Activity
Set down word for word each line from the start of the listing through the line that contains "## Build & Release Pipeline", both included.

#### Exercise inputs

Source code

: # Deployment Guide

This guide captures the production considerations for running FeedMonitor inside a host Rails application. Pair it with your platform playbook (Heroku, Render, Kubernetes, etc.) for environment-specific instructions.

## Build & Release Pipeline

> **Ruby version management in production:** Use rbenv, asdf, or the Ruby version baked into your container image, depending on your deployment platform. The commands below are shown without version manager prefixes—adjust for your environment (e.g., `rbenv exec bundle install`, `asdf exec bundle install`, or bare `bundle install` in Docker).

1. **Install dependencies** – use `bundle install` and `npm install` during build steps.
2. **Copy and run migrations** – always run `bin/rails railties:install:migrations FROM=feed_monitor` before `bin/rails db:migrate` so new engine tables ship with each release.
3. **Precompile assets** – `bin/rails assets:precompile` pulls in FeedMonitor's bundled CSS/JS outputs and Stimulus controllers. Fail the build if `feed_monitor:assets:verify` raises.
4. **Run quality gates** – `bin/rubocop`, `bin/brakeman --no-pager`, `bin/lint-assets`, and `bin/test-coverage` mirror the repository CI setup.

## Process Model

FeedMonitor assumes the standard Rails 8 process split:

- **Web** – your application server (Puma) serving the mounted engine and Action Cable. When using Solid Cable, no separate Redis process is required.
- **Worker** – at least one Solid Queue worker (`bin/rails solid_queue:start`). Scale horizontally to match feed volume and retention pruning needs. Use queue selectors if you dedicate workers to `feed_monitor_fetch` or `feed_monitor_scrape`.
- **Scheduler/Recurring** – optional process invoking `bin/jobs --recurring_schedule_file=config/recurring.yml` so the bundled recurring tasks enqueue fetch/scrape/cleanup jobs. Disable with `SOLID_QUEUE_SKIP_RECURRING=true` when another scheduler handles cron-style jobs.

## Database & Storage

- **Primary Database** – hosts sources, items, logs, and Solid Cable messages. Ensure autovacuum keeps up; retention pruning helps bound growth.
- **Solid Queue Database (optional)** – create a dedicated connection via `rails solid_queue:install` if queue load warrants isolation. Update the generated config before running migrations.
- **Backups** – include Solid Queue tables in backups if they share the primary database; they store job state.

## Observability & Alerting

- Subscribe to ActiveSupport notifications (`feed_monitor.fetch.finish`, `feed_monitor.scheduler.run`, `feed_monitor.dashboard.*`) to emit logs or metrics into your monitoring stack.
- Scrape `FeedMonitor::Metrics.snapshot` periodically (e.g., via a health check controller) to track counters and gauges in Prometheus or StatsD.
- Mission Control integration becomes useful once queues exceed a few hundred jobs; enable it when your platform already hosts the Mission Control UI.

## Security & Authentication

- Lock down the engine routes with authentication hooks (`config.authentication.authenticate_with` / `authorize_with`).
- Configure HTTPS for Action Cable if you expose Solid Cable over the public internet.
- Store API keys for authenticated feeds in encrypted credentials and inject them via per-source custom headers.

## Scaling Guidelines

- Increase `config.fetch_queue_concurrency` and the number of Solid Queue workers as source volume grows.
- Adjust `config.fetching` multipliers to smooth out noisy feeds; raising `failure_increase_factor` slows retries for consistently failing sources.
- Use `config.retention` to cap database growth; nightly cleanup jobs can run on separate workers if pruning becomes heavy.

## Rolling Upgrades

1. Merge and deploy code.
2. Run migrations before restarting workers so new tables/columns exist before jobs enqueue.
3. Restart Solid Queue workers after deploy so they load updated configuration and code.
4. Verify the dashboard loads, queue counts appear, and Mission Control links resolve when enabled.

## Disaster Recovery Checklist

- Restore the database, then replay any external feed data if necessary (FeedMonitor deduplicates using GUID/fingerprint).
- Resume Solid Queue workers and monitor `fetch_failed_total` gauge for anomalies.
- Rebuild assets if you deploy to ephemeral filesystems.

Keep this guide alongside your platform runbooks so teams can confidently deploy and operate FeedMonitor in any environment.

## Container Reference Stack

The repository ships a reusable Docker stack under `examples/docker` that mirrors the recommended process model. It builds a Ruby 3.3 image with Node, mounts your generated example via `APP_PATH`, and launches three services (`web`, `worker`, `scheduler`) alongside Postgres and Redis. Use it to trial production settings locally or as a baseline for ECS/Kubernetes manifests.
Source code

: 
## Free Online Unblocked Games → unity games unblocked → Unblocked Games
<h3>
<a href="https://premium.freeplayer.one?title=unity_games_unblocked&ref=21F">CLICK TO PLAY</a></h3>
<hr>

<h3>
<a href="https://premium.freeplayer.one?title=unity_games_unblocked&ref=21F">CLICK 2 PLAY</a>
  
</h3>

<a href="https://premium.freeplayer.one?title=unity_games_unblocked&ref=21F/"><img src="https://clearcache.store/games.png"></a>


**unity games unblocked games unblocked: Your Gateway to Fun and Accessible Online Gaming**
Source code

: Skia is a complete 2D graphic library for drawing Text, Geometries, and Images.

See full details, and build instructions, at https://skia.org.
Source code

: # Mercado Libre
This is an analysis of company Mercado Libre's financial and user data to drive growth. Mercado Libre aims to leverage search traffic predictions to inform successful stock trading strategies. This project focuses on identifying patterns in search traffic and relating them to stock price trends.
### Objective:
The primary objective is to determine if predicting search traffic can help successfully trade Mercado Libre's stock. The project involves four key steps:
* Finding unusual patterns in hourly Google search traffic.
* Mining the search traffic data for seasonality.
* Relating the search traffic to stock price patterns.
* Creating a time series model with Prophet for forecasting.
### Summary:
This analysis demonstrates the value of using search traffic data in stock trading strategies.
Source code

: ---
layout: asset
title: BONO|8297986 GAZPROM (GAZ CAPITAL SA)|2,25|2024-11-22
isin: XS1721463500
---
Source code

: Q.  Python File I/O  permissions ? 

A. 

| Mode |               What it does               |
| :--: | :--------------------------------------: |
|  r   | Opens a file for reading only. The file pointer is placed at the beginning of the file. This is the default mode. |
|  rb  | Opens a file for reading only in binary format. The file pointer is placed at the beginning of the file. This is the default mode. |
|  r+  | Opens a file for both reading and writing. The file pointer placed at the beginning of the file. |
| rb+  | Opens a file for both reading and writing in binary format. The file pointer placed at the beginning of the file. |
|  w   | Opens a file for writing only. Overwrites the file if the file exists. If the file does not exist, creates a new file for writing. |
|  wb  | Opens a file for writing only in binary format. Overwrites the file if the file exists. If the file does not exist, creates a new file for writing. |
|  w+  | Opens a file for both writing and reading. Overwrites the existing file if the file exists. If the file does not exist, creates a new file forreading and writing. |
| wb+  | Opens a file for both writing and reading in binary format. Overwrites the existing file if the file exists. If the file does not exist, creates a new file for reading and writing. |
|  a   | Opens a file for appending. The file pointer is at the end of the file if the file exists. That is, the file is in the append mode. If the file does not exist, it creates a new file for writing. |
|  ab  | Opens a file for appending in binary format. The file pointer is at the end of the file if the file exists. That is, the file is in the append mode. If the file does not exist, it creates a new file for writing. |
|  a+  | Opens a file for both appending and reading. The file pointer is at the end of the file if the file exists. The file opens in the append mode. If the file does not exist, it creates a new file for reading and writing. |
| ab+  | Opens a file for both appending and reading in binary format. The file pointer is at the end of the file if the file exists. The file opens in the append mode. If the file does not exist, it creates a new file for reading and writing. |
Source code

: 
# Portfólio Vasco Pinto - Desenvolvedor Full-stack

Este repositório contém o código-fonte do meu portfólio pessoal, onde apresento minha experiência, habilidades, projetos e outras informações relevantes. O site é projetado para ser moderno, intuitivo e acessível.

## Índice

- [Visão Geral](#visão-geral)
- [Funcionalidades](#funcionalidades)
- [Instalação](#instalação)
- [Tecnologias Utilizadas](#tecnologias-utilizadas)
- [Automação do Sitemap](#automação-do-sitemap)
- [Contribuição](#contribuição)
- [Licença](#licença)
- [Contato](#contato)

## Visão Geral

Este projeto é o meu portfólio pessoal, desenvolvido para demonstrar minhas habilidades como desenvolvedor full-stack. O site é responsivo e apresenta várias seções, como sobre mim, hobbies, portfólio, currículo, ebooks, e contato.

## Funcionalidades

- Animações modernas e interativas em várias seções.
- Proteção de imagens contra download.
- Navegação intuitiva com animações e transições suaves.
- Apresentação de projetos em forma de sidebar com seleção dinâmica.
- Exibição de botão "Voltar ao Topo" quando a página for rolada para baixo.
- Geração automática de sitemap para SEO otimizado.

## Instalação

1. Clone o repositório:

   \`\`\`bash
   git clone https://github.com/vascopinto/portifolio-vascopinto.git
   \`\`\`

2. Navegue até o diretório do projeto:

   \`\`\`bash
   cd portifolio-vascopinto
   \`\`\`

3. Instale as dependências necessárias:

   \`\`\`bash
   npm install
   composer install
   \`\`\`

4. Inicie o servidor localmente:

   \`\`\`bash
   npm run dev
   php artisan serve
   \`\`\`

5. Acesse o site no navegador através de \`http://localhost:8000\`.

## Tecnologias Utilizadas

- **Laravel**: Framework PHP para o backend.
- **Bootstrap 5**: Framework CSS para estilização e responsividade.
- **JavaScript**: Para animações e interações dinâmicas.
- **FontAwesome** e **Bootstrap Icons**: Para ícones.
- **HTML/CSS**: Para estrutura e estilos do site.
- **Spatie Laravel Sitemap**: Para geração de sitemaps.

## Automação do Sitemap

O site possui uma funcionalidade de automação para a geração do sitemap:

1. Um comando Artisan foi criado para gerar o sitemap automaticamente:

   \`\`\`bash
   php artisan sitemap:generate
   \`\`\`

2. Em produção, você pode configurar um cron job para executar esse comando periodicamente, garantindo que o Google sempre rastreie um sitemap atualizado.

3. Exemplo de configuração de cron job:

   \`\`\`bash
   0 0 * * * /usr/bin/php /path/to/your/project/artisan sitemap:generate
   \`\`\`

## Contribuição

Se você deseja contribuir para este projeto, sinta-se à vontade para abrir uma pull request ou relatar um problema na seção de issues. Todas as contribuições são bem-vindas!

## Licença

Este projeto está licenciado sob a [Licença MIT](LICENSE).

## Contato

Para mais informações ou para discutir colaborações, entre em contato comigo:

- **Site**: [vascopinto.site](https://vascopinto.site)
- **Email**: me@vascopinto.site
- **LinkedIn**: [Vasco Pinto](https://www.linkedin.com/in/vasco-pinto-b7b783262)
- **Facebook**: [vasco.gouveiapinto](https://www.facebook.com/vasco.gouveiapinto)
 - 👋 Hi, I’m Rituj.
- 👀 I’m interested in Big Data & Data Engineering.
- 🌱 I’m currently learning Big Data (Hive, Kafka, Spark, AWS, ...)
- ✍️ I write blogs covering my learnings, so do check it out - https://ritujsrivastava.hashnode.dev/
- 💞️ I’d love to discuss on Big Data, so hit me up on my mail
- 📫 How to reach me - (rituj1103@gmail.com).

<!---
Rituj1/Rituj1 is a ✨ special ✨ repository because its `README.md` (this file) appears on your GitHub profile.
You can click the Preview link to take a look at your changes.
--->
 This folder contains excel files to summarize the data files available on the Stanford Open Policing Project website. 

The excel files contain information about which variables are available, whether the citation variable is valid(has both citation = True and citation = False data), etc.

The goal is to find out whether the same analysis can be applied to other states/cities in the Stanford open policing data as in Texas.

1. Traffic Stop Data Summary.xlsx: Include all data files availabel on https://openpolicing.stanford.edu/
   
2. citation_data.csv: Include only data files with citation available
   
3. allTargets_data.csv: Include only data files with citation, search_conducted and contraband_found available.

########

Solution to the problem
Source code

: # Deployment Guide

This guide captures the production considerations for running FeedMonitor inside a host Rails application. Pair it with your platform playbook (Heroku, Render, Kubernetes, etc.) for environment-specific instructions.

## Build & Release Pipeline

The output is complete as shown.